Les premières déclarations et autres initiatives de Bernie Sanders après l’annonce de sa candidature ne laissent pas de doute que sa campagne sera bien offensive, qu’il refusera de mettre de l’eau dans son vin radical. Mais, attention : On doit s’attendre à ce que dorénavant, la propagande et la désinformation seront sans précédent car jamais dans le passé les intérêts économiques et politiques en jeu n’ont été aussi importants. Raison de plus pour qu’on essaye de former notre propre opinion indépendante – fondée sur des informations de première main – sur l’évolution de l’affrontement de classe en cours au cœur de la superpuissance mondiale.
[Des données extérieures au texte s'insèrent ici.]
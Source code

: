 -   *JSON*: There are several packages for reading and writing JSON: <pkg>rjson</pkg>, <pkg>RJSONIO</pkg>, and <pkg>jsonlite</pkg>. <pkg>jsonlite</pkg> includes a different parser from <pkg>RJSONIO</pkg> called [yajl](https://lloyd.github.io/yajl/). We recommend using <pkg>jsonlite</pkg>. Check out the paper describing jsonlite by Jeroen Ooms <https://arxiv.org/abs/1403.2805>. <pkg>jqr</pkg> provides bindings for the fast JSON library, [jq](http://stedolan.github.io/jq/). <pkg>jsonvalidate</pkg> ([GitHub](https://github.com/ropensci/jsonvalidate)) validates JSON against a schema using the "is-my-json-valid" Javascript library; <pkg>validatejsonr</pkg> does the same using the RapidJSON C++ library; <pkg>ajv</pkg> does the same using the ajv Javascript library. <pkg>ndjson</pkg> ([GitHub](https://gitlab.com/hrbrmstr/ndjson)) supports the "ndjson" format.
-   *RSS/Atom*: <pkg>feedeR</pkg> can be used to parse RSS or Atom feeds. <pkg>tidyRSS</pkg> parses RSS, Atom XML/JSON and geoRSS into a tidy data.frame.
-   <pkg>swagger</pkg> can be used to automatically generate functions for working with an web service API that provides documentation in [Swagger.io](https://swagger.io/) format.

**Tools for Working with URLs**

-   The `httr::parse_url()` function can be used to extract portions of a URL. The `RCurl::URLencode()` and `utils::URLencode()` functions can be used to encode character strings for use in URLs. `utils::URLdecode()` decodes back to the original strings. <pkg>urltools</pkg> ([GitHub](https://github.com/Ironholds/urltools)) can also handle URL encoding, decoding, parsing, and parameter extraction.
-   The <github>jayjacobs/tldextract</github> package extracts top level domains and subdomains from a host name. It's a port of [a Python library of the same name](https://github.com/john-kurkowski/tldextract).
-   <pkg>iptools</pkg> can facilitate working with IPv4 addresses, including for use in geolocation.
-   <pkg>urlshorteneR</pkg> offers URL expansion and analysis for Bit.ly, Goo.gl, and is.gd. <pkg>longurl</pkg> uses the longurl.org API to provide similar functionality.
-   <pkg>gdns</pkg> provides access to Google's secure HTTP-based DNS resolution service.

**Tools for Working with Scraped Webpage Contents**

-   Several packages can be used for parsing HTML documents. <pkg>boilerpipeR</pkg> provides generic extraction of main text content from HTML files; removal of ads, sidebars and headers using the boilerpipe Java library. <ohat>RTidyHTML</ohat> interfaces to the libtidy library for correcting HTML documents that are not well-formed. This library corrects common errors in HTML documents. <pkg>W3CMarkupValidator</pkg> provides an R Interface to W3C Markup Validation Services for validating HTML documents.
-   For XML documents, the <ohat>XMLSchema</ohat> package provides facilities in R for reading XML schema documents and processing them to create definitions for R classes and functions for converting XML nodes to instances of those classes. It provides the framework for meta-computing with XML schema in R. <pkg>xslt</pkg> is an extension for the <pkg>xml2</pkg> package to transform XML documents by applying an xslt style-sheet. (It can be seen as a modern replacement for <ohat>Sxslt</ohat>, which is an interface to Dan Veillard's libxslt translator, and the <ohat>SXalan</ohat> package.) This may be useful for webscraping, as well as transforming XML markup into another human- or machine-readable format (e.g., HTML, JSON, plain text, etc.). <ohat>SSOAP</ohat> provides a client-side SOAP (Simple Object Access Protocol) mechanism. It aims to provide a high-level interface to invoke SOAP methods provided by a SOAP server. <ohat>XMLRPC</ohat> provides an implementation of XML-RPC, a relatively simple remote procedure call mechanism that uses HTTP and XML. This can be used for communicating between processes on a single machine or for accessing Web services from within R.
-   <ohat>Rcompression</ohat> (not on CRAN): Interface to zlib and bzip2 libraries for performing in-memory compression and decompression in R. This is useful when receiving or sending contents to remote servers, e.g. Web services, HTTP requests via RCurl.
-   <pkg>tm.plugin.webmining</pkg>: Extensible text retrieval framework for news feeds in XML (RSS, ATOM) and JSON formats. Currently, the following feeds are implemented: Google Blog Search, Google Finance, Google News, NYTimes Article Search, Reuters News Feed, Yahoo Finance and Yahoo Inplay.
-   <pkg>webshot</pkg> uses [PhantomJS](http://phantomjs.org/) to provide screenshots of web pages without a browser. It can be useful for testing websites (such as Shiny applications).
Alors, quoi de mieux que voir et écouter Bernie Sanders lui-même s’adresser au peuple nord-américain, pour annoncer sa candidature mais surtout pour présenter sans demi-mots les véritables objectifs, ennemis et enjeux d’un combat qu’il promet historique pour les États-Unis et pour le monde. (https://www.youtube.com/watch?v=TVK5LGdgUJU)
Traduit du grec
[1] On peut consulter la vidéo de ce discours de Bernie Sanders, ainsi que des milliers d’autres textes, images et vidéos (en anglais car de première main) avec des informations, des analyses et des prises de position sur ce qui se passe au sommet et surtout à la base de la société nord-américaine, au Facebook que nous avons initié il y a un peu plus de 3 ans : https://www.facebook.com/EuropeansForBerniesMassMovement/
[2] Le dernier à avertir que Trump serait disposé à tout faire pour rester cramponné au pouvoir a été son ancien avocat Michael Cohen, qui a déclaré récemment devant les députés américains : « Étant donné mon expérience d’avoir travaillé pour M. Trump, j’ai peur que s’il perd les élections de 2020, il n’y aura jamais de passation pacifique de pouvoir ». Mais, évidemment ni nos médias ni nos dirigeants et autres responsables politiques n’ont prêté la moindre attention à cet avertissement hautement alarmant qu’ils ont préféré passer sous un silence bien éloquent...
Journaliste, Giorgos Mitralias est l’un des fondateurs et animateurs du Comité grec contre la dette, membre du réseau international CADTM et de la Campagne Grecque pour l’Audit de la Dette. Membre de la Commission pour la vérité sur la dette grecque et initiateur de l’appel de soutien à cette Commission.